The Canadian The Entitled is an ambitious suspense thriller filmed on a modest budget. Underemployed deliveryman Paul Dynan (Keven Zegers of Frozen and Transamerica) lives with his sick mother and her house is about to be repossessed. He decides to kidnap the spoiled-rich obnoxious college kids Nick, Hailey and Jeff (Dustin Milligan, Laura Vandervoort & John Bregar) with the aid of a pair of disaffected and unpredictable malcontents, Jenna and Dean (Tatiana Maslany & Devon Bostick). Paul commences his crime just as the three victims are on their way to a mountain cabin retreat to join their fathers. Receiving ransom demands of a million dollars apiece, stock speculators Richard Nader, Clifford Jones and Bob Vincent (Ray Liotta, Stephen McHattie & Victor Garber) fight among themselves, withholding information from each other just as they might on a stock trading deal.
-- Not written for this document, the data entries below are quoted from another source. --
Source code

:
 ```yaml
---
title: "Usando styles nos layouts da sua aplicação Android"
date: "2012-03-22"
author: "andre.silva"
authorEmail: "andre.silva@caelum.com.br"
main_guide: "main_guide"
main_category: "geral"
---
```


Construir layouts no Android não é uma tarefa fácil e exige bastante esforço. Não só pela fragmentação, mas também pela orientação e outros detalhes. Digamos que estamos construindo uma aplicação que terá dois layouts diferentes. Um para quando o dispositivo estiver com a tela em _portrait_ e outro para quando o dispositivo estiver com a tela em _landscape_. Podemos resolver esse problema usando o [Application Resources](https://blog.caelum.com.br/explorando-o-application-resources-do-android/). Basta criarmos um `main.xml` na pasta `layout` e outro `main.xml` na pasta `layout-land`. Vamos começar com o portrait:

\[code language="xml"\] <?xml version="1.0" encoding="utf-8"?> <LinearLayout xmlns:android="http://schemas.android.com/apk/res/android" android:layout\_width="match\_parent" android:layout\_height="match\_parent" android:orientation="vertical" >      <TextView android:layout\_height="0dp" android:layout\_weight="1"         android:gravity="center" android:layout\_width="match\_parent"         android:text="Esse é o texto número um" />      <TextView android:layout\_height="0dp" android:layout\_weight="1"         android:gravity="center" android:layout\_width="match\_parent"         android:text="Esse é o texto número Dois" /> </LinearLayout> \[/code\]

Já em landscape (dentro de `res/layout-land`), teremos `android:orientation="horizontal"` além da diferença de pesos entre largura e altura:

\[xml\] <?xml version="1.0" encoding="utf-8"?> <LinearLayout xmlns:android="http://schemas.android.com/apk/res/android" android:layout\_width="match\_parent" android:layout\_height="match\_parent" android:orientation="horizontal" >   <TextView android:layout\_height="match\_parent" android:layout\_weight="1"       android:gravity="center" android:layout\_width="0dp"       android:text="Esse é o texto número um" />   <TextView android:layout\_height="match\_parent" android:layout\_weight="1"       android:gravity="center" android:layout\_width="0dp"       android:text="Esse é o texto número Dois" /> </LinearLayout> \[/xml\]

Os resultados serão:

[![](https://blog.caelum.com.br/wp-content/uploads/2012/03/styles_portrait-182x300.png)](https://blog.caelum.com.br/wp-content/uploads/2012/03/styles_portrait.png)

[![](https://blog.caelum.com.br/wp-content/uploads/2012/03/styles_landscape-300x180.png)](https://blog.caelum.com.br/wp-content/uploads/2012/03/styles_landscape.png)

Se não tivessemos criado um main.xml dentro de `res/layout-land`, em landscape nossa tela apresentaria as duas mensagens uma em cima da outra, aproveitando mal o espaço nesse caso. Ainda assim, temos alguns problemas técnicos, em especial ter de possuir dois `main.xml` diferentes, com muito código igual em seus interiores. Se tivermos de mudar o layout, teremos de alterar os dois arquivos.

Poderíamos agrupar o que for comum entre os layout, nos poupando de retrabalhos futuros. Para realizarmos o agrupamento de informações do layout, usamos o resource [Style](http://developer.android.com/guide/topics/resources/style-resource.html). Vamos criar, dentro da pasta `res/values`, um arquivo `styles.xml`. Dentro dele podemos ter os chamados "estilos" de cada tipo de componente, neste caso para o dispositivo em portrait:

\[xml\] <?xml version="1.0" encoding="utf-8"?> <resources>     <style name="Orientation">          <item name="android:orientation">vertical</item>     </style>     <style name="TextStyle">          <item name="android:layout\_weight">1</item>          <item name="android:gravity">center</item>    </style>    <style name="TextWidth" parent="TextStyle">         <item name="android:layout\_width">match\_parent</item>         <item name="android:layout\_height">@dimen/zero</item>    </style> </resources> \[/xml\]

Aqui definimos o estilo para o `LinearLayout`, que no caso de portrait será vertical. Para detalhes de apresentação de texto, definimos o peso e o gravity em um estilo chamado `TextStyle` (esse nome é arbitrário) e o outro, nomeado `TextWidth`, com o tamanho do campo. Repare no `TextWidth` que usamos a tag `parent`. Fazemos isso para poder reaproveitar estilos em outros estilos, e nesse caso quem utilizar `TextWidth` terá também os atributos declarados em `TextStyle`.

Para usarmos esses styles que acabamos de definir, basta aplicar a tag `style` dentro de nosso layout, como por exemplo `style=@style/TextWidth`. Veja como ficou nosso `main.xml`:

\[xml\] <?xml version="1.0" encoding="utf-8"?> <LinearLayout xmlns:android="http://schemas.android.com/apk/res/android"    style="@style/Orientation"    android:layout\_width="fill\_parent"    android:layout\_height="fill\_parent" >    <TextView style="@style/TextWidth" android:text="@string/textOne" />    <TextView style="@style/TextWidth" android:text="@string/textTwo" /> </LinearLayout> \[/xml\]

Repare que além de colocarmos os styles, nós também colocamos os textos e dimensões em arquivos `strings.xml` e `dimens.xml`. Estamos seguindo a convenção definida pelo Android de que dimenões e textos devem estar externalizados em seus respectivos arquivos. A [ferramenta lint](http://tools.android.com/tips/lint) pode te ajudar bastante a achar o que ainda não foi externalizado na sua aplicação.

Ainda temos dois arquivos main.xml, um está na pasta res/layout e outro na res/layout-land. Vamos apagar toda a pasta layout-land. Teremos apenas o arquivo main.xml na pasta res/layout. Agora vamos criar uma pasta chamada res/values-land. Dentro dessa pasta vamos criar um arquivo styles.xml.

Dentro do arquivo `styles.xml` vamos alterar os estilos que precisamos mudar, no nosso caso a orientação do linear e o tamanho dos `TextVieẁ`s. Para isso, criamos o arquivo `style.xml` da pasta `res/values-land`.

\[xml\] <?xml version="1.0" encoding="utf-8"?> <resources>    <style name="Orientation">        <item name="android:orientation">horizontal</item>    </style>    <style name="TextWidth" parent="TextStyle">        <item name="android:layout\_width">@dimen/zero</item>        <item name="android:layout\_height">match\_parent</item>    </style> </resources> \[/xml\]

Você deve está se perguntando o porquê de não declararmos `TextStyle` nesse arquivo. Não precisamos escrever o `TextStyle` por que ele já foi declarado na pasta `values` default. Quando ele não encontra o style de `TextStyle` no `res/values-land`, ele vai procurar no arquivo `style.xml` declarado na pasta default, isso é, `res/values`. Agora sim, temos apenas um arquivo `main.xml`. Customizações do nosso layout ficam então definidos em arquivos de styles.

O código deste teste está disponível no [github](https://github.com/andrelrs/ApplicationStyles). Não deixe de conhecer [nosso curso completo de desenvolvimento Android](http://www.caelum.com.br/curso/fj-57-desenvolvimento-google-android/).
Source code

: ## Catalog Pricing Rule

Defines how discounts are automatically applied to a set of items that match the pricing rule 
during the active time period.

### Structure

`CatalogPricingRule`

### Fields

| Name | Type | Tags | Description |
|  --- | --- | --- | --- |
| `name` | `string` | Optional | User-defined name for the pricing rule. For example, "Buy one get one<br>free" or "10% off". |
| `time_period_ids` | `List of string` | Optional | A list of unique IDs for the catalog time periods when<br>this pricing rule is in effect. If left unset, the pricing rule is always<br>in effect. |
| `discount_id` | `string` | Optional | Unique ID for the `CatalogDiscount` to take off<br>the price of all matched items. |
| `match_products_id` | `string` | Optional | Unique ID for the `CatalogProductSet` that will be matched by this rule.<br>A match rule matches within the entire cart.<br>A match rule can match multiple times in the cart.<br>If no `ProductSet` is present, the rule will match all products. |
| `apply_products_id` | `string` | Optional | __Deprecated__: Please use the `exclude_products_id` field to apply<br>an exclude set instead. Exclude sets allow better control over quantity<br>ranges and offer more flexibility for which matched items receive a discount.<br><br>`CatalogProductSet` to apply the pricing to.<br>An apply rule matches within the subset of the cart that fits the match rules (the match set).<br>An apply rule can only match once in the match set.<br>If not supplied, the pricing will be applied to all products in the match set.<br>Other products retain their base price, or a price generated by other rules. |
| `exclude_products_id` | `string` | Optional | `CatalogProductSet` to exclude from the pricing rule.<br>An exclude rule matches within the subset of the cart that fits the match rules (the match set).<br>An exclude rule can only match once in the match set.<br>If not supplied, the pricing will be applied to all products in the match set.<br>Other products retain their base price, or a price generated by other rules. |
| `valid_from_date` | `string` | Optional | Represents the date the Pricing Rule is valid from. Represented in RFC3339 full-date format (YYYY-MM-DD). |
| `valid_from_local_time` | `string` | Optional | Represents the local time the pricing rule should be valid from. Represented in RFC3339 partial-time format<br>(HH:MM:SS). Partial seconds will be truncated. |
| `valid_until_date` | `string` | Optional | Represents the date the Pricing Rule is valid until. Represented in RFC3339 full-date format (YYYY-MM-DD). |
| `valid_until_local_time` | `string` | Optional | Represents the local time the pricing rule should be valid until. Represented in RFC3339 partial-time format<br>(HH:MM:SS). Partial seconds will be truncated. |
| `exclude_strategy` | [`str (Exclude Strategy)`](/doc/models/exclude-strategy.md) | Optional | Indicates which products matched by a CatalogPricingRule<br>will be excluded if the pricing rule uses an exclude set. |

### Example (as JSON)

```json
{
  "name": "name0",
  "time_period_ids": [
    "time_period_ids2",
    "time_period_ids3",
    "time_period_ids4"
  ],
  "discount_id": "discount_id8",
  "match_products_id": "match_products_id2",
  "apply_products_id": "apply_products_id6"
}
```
Not far away, Paul seems to have everything in hand until his partners prove to be uncontrollably violent, and the kidnapping becomes a kidnapping-murder.
William Morrissey's screenplay is calculated for maximum marketability. The chilly winter locations -- vacation homes in dark woods -- are an attractive backdrop. The script sets up at least one showcase acting scene for each character yet holds together as a credible kidnapping story. Clever crosscutting takes our mind off the fact that the three veteran actors Liotta, McHattie and Garber appear only in one location. Director Aaron Woodley blocks the dramatic conflicts like a good stage play, providing balance for the more exploitative scenes of violent jeopardy.
The aptly named The Entitled differs from other kidnap sagas in the motivations of its criminal trio. If made thirty years ago it might be considered a subversive statement about class warfare. The early scenes setting up the clash of those Entitled and those "Deprived" are wisely made brief. Paul's ambition to land a decent job is rebuffed by a company executive in such a way that he knows he should stop trying. He's apparently qualified, but some unstated factor bars his way -- perhaps he doesn't look successful enough, or he lacks the fast-track employment history, but we get the feeling that he simply lacks the all-important social connections. Paul's father is off on some low-paying job, his sick mother is skipping her essential medicine because she's broke and their house is about to be repossessed. Thus Paul feels compelled to undertake a perilous kidnapping caper. Our objections are further softened by Paul's choice of targets. Although Nick is slightly less obnoxious, Hailey and Jeff are thoroughly hateful rich kids that amuse themselves by flaunting their entitled status. Paul's partners Jenna and Dean seethe with anger at the world and would just as soon kill their captives and forget the money. Paul's perfect crime requires that he keep control over these trigger-happy aides long enough to collect the three ransoms. Only a fool would expect Jenna and Dean to not ruin everything later on, when they have their money in hand. Paul has thought that problem out to its logical end as well.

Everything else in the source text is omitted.